### Data records ###

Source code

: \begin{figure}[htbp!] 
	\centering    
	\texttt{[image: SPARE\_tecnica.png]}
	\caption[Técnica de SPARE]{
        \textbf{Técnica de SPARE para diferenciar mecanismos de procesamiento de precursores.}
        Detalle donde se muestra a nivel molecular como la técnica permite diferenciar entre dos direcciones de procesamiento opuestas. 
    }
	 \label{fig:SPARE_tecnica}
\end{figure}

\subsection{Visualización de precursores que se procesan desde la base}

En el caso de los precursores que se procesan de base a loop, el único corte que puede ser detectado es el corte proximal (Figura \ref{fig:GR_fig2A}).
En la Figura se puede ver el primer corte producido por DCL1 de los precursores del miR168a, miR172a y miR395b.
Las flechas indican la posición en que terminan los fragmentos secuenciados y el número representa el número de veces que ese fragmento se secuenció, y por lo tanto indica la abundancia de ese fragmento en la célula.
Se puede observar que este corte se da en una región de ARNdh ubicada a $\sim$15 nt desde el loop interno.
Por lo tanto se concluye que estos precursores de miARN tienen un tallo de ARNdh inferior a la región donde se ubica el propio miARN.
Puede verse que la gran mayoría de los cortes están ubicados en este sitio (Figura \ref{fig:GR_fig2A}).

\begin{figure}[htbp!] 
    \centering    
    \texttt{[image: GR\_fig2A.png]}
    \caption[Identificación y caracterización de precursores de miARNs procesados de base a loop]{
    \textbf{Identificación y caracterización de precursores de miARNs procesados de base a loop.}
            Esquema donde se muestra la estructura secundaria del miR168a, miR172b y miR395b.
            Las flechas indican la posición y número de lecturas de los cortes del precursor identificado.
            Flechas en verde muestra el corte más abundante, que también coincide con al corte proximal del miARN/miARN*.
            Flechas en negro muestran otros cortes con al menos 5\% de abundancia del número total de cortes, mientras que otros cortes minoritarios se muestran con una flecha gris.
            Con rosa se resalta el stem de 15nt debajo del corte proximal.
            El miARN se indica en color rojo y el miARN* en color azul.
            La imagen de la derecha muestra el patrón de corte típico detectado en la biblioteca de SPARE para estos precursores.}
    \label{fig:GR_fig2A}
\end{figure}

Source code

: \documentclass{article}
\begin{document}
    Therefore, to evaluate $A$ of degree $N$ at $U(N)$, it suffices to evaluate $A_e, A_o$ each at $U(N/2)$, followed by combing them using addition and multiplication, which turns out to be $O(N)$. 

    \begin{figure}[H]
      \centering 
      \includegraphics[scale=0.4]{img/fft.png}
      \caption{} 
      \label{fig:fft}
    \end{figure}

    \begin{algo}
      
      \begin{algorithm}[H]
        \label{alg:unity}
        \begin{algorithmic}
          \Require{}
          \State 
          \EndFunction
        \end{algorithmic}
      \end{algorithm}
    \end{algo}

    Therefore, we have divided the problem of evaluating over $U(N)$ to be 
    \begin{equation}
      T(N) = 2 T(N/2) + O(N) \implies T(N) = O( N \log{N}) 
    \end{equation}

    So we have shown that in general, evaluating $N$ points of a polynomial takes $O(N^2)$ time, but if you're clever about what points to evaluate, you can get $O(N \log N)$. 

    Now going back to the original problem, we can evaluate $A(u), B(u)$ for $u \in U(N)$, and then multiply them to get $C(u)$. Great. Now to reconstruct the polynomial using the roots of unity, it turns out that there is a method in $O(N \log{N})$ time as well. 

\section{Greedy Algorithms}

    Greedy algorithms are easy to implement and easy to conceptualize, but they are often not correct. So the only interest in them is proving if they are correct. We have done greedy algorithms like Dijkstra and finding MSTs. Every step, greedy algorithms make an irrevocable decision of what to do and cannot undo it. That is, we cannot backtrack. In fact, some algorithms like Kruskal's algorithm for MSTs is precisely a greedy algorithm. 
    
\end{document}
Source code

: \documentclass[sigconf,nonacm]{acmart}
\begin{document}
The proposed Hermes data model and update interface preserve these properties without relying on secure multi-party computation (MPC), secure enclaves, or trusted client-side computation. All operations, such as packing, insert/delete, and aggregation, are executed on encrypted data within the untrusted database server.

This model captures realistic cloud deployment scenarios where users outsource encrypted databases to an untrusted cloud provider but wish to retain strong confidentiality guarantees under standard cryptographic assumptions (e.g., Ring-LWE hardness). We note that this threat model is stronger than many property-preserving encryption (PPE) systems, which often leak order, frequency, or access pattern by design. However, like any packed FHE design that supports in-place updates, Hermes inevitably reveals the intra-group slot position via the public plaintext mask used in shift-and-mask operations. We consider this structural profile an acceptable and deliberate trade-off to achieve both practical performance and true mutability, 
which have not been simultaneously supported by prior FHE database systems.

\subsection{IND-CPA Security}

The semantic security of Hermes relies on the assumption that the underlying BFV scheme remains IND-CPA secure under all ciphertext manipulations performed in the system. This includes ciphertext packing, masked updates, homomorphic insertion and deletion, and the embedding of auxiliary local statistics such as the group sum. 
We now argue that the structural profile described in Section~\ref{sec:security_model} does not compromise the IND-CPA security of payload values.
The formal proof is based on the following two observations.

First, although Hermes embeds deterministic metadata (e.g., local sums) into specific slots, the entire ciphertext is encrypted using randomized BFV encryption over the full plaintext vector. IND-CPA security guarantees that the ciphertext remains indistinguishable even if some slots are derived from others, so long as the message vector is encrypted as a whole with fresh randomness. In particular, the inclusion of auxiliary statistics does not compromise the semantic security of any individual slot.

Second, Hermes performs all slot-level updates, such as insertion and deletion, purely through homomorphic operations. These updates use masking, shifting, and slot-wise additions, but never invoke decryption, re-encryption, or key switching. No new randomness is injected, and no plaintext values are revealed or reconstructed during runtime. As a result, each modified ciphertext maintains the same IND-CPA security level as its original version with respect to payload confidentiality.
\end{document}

###
### Data records ###

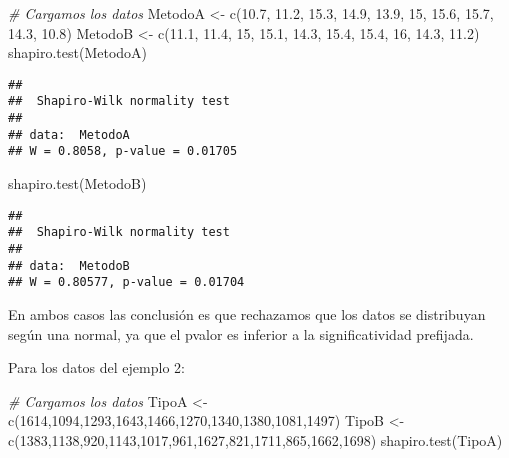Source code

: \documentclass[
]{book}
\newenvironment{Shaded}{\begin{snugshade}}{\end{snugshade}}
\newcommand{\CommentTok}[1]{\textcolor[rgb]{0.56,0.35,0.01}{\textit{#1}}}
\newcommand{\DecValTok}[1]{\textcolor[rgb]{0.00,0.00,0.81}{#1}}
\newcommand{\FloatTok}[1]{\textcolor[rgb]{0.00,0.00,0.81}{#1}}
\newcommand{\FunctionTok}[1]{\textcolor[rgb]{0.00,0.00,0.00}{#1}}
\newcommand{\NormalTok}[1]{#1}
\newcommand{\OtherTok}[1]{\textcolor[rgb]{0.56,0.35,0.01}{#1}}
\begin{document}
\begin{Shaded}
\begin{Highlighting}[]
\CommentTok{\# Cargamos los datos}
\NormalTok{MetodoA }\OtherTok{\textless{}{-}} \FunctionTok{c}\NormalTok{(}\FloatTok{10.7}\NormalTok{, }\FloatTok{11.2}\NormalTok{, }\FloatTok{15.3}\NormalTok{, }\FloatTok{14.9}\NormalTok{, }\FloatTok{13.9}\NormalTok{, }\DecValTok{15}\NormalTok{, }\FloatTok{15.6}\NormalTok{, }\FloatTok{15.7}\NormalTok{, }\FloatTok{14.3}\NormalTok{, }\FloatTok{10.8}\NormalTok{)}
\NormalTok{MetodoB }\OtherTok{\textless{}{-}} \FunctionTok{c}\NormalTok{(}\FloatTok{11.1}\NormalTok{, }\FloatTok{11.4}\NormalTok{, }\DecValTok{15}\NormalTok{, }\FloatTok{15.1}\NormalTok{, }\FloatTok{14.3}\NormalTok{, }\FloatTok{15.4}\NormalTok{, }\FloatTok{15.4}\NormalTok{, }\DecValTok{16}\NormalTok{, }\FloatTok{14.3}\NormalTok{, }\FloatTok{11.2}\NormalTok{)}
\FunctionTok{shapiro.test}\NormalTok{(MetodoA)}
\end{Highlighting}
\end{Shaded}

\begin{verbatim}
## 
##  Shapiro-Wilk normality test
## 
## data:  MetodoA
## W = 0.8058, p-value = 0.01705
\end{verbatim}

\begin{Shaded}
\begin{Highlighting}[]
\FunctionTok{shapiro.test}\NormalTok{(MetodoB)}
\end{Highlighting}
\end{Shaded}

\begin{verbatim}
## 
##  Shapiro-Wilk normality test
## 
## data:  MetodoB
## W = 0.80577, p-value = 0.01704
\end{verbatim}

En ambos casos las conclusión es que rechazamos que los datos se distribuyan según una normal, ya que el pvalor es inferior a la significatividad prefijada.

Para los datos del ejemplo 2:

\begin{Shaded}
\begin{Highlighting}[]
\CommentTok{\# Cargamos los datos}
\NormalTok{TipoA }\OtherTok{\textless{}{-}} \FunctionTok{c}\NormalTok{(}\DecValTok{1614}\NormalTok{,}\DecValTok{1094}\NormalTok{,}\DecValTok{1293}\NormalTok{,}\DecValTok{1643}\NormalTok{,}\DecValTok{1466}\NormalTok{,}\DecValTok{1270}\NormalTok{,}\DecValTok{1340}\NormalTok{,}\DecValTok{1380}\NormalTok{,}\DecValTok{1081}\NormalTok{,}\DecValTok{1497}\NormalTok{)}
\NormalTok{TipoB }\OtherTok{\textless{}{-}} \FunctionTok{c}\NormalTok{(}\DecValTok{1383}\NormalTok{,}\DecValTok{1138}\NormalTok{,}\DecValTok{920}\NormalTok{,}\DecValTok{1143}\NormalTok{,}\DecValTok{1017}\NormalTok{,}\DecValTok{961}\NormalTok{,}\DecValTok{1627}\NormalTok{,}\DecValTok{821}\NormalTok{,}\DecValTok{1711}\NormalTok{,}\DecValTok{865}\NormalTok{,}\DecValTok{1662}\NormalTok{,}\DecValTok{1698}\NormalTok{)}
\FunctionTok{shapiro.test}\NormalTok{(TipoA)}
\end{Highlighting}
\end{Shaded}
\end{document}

###

» Problem to solve
In the material above, find the lines that contain "htbp" and show them.

» Answer to the exercise
: \begin{figure}[htbp!] 
\begin{figure}[htbp!] 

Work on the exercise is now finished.